Most of American food culture runs on the idea of subtractive nutrition-- the idea is to eliminate all the bad things from your diet. The problem is that this leads to people just... not eating, because they're not interested in the "healthy" food left to them. (This is in fact what happens every time I decide I'm going to Eat Healthy-- I pretty much stop eating for a week and then remember why this is a bad idea.)

Additive nutrition focuses on adding the healthy food without much caring what else you're doing. According to subtractive nutrition, if you're eating carrots with ranch dip, you shouldn't eat it because of the ranch dip; you should just eat the carrots. Which usually results in not eating the carrots either. Additive nutrition goes "yay, you ate carrots!"

So yes, I'm eating mac and cheese that came out of a box. And I dumped broccoli and homemade meatballs into it; it's fine.
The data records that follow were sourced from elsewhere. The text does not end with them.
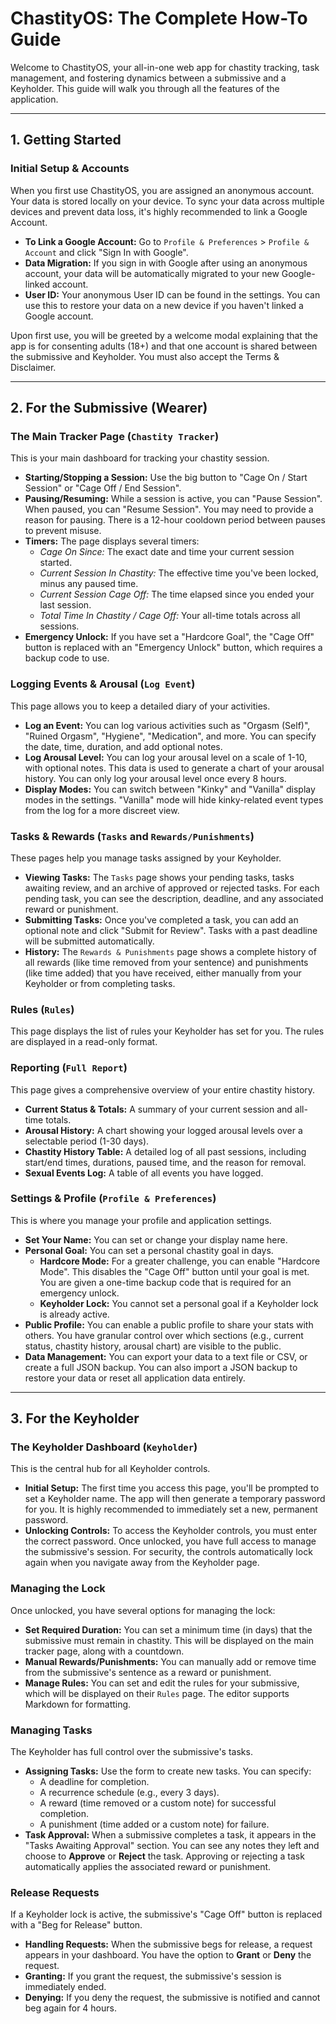 # ChastityOS: The Complete How-To Guide

Welcome to ChastityOS, your all-in-one web app for chastity tracking, task management, and fostering dynamics between a submissive and a Keyholder. This guide will walk you through all the features of the application.

---

## 1. Getting Started

### Initial Setup & Accounts

When you first use ChastityOS, you are assigned an anonymous account. Your data is stored locally on your device. To sync your data across multiple devices and prevent data loss, it's highly recommended to link a Google Account.

- **To Link a Google Account:** Go to `Profile & Preferences` > `Profile & Account` and click "Sign In with Google".
- **Data Migration:** If you sign in with Google after using an anonymous account, your data will be automatically migrated to your new Google-linked account.
- **User ID:** Your anonymous User ID can be found in the settings. You can use this to restore your data on a new device if you haven't linked a Google account.

Upon first use, you will be greeted by a welcome modal explaining that the app is for consenting adults (18+) and that one account is shared between the submissive and Keyholder. You must also accept the Terms & Disclaimer.

---

## 2. For the Submissive (Wearer)

### The Main Tracker Page (`Chastity Tracker`)

This is your main dashboard for tracking your chastity session.

- **Starting/Stopping a Session:** Use the big button to "Cage On / Start Session" or "Cage Off / End Session".
- **Pausing/Resuming:** While a session is active, you can "Pause Session". When paused, you can "Resume Session". You may need to provide a reason for pausing. There is a 12-hour cooldown period between pauses to prevent misuse.
- **Timers:** The page displays several timers:
  - _Cage On Since:_ The exact date and time your current session started.
  - _Current Session In Chastity:_ The effective time you've been locked, minus any paused time.
  - _Current Session Cage Off:_ The time elapsed since you ended your last session.
  - _Total Time In Chastity / Cage Off:_ Your all-time totals across all sessions.
- **Emergency Unlock:** If you have set a "Hardcore Goal", the "Cage Off" button is replaced with an "Emergency Unlock" button, which requires a backup code to use.

### Logging Events & Arousal (`Log Event`)

This page allows you to keep a detailed diary of your activities.

- **Log an Event:** You can log various activities such as "Orgasm (Self)", "Ruined Orgasm", "Hygiene", "Medication", and more. You can specify the date, time, duration, and add optional notes.
- **Log Arousal Level:** You can log your arousal level on a scale of 1-10, with optional notes. This data is used to generate a chart of your arousal history. You can only log your arousal level once every 8 hours.
- **Display Modes:** You can switch between "Kinky" and "Vanilla" display modes in the settings. "Vanilla" mode will hide kinky-related event types from the log for a more discreet view.

### Tasks & Rewards (`Tasks` and `Rewards/Punishments`)

These pages help you manage tasks assigned by your Keyholder.

- **Viewing Tasks:** The `Tasks` page shows your pending tasks, tasks awaiting review, and an archive of approved or rejected tasks. For each pending task, you can see the description, deadline, and any associated reward or punishment.
- **Submitting Tasks:** Once you've completed a task, you can add an optional note and click "Submit for Review". Tasks with a past deadline will be submitted automatically.
- **History:** The `Rewards & Punishments` page shows a complete history of all rewards (like time removed from your sentence) and punishments (like time added) that you have received, either manually from your Keyholder or from completing tasks.

### Rules (`Rules`)

This page displays the list of rules your Keyholder has set for you. The rules are displayed in a read-only format.

### Reporting (`Full Report`)

This page gives a comprehensive overview of your entire chastity history.

- **Current Status & Totals:** A summary of your current session and all-time totals.
- **Arousal History:** A chart showing your logged arousal levels over a selectable period (1-30 days).
- **Chastity History Table:** A detailed log of all past sessions, including start/end times, durations, paused time, and the reason for removal.
- **Sexual Events Log:** A table of all events you have logged.

### Settings & Profile (`Profile & Preferences`)

This is where you manage your profile and application settings.

- **Set Your Name:** You can set or change your display name here.
- **Personal Goal:** You can set a personal chastity goal in days.
  - **Hardcore Mode:** For a greater challenge, you can enable "Hardcore Mode". This disables the "Cage Off" button until your goal is met. You are given a one-time backup code that is required for an emergency unlock.
  - **Keyholder Lock:** You cannot set a personal goal if a Keyholder lock is already active.
- **Public Profile:** You can enable a public profile to share your stats with others. You have granular control over which sections (e.g., current status, chastity history, arousal chart) are visible to the public.
- **Data Management:** You can export your data to a text file or CSV, or create a full JSON backup. You can also import a JSON backup to restore your data or reset all application data entirely.

---

## 3. For the Keyholder

### The Keyholder Dashboard (`Keyholder`)

This is the central hub for all Keyholder controls.

- **Initial Setup:** The first time you access this page, you'll be prompted to set a Keyholder name. The app will then generate a temporary password for you. It is highly recommended to immediately set a new, permanent password.
- **Unlocking Controls:** To access the Keyholder controls, you must enter the correct password. Once unlocked, you have full access to manage the submissive's session. For security, the controls automatically lock again when you navigate away from the Keyholder page.

### Managing the Lock

Once unlocked, you have several options for managing the lock:

- **Set Required Duration:** You can set a minimum time (in days) that the submissive must remain in chastity. This will be displayed on the main tracker page, along with a countdown.
- **Manual Rewards/Punishments:** You can manually add or remove time from the submissive's sentence as a reward or punishment.
- **Manage Rules:** You can set and edit the rules for your submissive, which will be displayed on their `Rules` page. The editor supports Markdown for formatting.

### Managing Tasks

The Keyholder has full control over the submissive's tasks.

- **Assigning Tasks:** Use the form to create new tasks. You can specify:
  - A deadline for completion.
  - A recurrence schedule (e.g., every 3 days).
  - A reward (time removed or a custom note) for successful completion.
  - A punishment (time added or a custom note) for failure.
- **Task Approval:** When a submissive completes a task, it appears in the "Tasks Awaiting Approval" section. You can see any notes they left and choose to **Approve** or **Reject** the task. Approving or rejecting a task automatically applies the associated reward or punishment.

### Release Requests

If a Keyholder lock is active, the submissive's "Cage Off" button is replaced with a "Beg for Release" button.

- **Handling Requests:** When the submissive begs for release, a request appears in your dashboard. You have the option to **Grant** or **Deny** the request.
- **Granting:** If you grant the request, the submissive's session is immediately ended.
- **Denying:** If you deny the request, the submissive is notified and cannot beg again for 4 hours.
Though the place where this comes up the most is if I'm spreading almond butter and nutella on my breakfast toast, yay, there was almond butter.
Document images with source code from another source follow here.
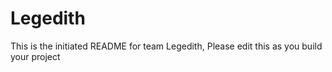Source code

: # Legedith
This is the initiated README for team Legedith, Please edit this as you build your project
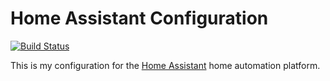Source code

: # Home Assistant Configuration

[![Build Status](https://travis-ci.org/covertbert/home-assistant.svg?branch=travis)](https://travis-ci.org/covertbert/home-assistant)

This is my configuration for the [Home Assistant](https://www.home-assistant.io/) home automation platform.
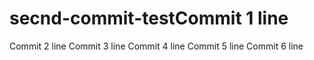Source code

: # secnd-commit-testCommit 1 line
Commit 2 line
Commit 3 line
Commit 4 line
Commit 5 line
Commit 6 line

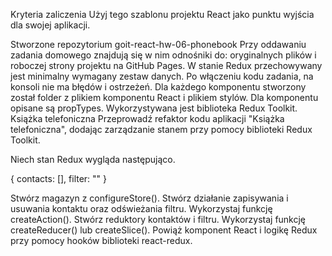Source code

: Kryteria zaliczenia
Użyj tego szablonu projektu React jako punktu wyjścia dla swojej aplikacji.

Stworzone repozytorium goit-react-hw-06-phonebook
Przy oddawaniu zadania domowego znajdują się w nim odnośniki do: oryginalnych plików i roboczej strony projektu na GitHub Pages.
W stanie Redux przechowywany jest minimalny wymagany zestaw danych.
Po włączeniu kodu zadania, na konsoli nie ma błędów i ostrzeżeń.
Dla każdego komponentu stworzony został folder z plikiem komponentu React i plikiem stylów.
Dla komponentu opisane są propTypes.
Wykorzystywana jest biblioteka Redux Toolkit.
Książka telefoniczna
Przeprowadź refaktor kodu aplikacji "Książka telefoniczna", dodając zarządzanie stanem przy pomocy biblioteki Redux Toolkit.

Niech stan Redux wygląda następująco.

{
  contacts: [],
  filter: ""
}

Stwórz magazyn z configureStore().
Stwórz działanie zapisywania i usuwania kontaktu oraz odświeżania filtru. Wykorzystaj funkcję createAction().
Stwórz reduktory kontaktów i filtru. Wykorzystaj funkcję createReducer() lub createSlice().
Powiąż komponent React i logikę Redux przy pomocy hooków biblioteki react-redux.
On a completely unrelated note, what is the point of owning a cookbook called How to Cook Everything if it contains nothing on chicken hearts? (Or at least nothing in the index; I admit I have not read it thoroughly.) It's the revised and expanded edition, even! I have plenty of cookbooks for the more common things; I want my cooking encyclopedias to give me instructions on the less common things. Joy of Cooking would have had it, I'm sure. I really need to track down what happened to my copy of that, or find my mother's.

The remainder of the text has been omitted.